■ **Problem details**
The answer must be every line from the entries below that includes "makes".

Records from a data collection:
──────────

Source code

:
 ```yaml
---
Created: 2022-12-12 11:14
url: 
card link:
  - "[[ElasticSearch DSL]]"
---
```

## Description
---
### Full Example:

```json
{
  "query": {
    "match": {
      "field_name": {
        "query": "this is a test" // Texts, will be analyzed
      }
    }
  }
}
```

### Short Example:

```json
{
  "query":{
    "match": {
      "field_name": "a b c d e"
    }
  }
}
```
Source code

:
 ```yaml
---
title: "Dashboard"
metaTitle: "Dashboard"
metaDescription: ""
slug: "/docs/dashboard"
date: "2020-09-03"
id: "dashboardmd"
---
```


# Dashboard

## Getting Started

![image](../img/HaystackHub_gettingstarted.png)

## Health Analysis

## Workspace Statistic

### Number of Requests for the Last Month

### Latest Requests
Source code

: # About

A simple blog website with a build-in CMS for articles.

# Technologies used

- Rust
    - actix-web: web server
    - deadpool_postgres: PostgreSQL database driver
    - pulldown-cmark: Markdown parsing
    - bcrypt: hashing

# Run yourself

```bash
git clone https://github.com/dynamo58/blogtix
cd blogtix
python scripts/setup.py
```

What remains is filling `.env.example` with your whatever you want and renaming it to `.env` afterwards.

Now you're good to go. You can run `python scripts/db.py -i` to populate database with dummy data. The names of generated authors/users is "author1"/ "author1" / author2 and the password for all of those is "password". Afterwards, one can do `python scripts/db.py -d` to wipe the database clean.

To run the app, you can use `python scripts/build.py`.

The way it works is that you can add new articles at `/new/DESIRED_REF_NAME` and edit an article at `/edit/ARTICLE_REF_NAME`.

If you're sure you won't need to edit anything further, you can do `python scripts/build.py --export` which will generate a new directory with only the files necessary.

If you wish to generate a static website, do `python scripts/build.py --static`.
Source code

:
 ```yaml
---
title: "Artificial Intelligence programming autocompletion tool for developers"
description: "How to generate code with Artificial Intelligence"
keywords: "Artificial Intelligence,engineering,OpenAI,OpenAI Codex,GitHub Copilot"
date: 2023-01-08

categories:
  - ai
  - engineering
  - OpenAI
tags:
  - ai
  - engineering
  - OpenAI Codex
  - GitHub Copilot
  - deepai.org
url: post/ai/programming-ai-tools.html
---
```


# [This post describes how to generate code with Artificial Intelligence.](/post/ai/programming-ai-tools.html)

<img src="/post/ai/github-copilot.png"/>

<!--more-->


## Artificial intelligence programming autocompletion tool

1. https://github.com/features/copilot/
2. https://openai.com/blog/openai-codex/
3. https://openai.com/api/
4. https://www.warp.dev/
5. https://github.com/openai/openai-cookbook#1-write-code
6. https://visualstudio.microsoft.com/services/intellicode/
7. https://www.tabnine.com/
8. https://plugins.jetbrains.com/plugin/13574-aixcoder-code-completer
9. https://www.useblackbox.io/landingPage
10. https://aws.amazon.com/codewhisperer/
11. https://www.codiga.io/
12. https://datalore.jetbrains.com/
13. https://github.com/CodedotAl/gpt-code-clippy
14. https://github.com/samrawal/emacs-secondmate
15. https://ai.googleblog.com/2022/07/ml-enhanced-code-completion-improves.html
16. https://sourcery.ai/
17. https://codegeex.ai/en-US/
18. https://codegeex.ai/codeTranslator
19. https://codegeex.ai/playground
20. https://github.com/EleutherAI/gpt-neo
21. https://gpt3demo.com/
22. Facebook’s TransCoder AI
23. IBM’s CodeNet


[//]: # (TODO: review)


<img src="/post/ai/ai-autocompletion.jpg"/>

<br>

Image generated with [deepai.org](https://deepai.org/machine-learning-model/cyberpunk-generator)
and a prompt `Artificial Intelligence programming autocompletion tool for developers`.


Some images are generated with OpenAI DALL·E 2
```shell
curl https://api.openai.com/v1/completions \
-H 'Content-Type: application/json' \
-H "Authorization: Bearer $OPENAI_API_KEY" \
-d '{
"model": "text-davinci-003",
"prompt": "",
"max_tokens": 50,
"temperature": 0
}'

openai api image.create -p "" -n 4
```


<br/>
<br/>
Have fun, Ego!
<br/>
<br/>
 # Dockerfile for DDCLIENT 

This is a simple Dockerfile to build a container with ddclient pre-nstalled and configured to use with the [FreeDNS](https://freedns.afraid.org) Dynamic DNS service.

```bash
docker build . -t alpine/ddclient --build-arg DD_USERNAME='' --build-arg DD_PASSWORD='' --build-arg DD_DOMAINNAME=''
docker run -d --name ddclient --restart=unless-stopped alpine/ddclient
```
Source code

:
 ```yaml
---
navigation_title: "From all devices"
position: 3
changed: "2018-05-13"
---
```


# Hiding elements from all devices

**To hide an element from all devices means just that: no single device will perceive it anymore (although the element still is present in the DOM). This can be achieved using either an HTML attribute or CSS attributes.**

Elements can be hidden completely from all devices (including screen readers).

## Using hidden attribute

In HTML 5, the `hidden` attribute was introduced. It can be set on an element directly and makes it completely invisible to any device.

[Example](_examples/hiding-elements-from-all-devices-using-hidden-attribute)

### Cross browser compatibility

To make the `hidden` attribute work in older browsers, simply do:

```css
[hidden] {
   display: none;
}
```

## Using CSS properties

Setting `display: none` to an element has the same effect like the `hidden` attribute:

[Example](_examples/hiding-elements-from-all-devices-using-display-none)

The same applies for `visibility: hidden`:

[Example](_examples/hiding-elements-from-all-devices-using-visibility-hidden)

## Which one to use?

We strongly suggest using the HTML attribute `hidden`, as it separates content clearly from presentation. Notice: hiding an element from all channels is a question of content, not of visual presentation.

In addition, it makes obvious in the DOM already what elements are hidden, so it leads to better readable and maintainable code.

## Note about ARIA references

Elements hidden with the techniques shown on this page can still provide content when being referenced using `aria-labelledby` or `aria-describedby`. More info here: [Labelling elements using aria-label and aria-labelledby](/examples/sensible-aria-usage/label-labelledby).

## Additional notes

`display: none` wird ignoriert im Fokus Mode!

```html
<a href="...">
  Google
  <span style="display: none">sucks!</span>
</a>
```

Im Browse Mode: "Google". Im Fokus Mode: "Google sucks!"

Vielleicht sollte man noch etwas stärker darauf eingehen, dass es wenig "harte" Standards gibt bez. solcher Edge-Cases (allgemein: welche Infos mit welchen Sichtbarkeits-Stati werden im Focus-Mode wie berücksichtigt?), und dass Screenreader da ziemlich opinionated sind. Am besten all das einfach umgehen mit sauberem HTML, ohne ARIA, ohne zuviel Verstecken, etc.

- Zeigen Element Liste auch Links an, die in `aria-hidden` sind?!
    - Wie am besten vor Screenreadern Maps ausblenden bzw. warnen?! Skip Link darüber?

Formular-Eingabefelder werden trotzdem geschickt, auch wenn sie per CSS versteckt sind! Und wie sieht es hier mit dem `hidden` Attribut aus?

──────────

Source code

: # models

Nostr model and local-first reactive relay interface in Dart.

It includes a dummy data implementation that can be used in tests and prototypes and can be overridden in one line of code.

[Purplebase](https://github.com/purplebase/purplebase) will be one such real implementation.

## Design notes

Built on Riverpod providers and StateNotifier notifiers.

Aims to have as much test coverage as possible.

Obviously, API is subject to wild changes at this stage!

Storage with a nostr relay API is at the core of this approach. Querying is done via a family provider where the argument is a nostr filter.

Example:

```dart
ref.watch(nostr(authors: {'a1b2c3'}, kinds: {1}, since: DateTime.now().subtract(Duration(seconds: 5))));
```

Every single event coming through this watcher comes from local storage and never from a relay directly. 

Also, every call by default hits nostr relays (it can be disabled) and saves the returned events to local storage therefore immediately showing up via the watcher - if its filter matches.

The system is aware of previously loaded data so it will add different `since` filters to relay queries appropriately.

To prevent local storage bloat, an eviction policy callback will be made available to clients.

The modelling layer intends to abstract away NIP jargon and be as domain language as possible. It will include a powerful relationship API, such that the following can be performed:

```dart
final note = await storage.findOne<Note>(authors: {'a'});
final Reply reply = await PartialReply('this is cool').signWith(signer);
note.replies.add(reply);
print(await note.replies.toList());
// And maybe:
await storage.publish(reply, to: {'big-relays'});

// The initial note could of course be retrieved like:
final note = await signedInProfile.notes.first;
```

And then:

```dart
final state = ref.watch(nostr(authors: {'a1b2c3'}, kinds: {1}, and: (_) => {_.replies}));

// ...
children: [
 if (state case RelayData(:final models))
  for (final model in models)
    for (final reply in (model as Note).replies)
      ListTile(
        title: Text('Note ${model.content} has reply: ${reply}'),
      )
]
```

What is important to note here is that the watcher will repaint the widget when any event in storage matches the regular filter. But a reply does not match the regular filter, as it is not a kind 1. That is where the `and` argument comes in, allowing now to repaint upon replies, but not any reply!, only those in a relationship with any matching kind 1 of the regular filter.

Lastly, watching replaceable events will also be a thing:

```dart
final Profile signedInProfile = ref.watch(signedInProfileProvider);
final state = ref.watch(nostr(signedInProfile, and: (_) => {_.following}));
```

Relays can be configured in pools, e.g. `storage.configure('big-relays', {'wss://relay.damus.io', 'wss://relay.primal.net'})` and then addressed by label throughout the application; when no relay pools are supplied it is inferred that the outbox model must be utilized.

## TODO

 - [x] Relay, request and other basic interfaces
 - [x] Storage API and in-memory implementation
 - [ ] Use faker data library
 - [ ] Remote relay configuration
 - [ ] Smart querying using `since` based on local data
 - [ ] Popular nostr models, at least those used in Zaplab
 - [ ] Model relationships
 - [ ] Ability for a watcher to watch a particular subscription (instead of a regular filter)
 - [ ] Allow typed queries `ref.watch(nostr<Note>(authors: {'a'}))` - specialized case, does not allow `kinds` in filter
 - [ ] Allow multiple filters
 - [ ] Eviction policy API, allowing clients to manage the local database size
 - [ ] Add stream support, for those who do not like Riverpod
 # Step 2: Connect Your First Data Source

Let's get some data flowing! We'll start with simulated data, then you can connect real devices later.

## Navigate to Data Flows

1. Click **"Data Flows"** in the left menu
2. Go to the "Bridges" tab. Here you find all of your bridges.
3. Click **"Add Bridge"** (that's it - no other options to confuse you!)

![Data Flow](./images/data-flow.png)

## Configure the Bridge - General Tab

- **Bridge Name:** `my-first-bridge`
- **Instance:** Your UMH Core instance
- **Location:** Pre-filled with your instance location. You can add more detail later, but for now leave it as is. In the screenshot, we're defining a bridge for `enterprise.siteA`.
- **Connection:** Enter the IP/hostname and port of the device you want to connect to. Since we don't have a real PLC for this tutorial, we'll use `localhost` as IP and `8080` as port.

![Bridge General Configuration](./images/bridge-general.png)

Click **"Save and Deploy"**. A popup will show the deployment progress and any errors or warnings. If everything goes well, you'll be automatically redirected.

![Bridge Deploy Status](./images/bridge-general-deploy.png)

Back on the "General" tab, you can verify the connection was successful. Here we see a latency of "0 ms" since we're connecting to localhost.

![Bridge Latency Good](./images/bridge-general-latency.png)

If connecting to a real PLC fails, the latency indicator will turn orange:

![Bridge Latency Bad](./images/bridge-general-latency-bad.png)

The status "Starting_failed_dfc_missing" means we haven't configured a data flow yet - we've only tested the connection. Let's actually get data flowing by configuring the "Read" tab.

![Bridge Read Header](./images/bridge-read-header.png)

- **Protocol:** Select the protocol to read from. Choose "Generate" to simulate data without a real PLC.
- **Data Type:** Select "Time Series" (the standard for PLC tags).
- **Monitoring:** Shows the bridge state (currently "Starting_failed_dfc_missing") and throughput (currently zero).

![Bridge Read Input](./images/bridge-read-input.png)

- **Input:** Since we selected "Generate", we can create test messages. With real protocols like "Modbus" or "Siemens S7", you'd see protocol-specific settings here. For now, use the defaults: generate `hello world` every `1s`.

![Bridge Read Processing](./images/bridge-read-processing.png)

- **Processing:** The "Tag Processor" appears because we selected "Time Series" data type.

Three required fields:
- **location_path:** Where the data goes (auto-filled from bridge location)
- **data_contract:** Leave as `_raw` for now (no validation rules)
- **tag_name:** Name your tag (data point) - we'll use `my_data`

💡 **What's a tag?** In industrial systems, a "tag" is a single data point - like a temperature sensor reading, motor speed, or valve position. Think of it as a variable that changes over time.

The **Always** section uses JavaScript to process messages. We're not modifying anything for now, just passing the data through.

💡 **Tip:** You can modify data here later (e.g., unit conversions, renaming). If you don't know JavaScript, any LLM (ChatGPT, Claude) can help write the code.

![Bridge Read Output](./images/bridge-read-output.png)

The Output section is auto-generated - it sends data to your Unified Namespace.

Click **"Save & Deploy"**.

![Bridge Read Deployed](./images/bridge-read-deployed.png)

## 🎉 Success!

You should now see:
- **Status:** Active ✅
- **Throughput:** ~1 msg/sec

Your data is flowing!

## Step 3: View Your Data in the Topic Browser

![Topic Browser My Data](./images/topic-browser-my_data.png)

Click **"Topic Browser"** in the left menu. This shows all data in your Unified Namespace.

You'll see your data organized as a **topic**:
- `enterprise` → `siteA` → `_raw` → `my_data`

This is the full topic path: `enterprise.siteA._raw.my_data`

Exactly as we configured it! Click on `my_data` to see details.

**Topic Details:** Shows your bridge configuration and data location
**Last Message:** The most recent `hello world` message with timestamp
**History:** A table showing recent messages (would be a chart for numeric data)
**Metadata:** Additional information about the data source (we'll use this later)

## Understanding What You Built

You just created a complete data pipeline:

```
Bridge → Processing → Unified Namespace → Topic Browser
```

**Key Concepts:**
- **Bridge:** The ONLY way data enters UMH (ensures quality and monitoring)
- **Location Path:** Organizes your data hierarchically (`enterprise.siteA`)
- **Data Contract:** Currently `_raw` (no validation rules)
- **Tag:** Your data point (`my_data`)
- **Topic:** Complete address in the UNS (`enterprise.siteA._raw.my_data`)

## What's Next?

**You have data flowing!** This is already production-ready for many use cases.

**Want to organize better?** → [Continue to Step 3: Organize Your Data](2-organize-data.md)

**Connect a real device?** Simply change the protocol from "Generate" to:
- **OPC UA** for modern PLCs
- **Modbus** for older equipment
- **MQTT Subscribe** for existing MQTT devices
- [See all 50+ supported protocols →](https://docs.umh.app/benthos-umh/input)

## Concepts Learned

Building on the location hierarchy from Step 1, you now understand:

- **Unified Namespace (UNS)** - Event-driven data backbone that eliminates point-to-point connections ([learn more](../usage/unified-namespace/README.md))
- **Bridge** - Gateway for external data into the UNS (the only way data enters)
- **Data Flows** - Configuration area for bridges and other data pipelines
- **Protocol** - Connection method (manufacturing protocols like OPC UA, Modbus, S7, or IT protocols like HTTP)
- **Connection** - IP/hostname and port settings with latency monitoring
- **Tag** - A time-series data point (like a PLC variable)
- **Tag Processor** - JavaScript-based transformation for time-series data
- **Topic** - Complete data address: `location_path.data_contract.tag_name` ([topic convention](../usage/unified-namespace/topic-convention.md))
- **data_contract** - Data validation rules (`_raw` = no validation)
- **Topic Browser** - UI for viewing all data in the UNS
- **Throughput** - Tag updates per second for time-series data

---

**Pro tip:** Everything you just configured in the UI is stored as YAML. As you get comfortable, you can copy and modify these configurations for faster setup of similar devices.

──────────

■ **Response for this exercise**
In HTML 5, the `hidden` attribute was introduced. It can be set on an element directly and makes it completely invisible to any device.
In addition, it makes obvious in the DOM already what elements are hidden, so it leads to better readable and maintainable code.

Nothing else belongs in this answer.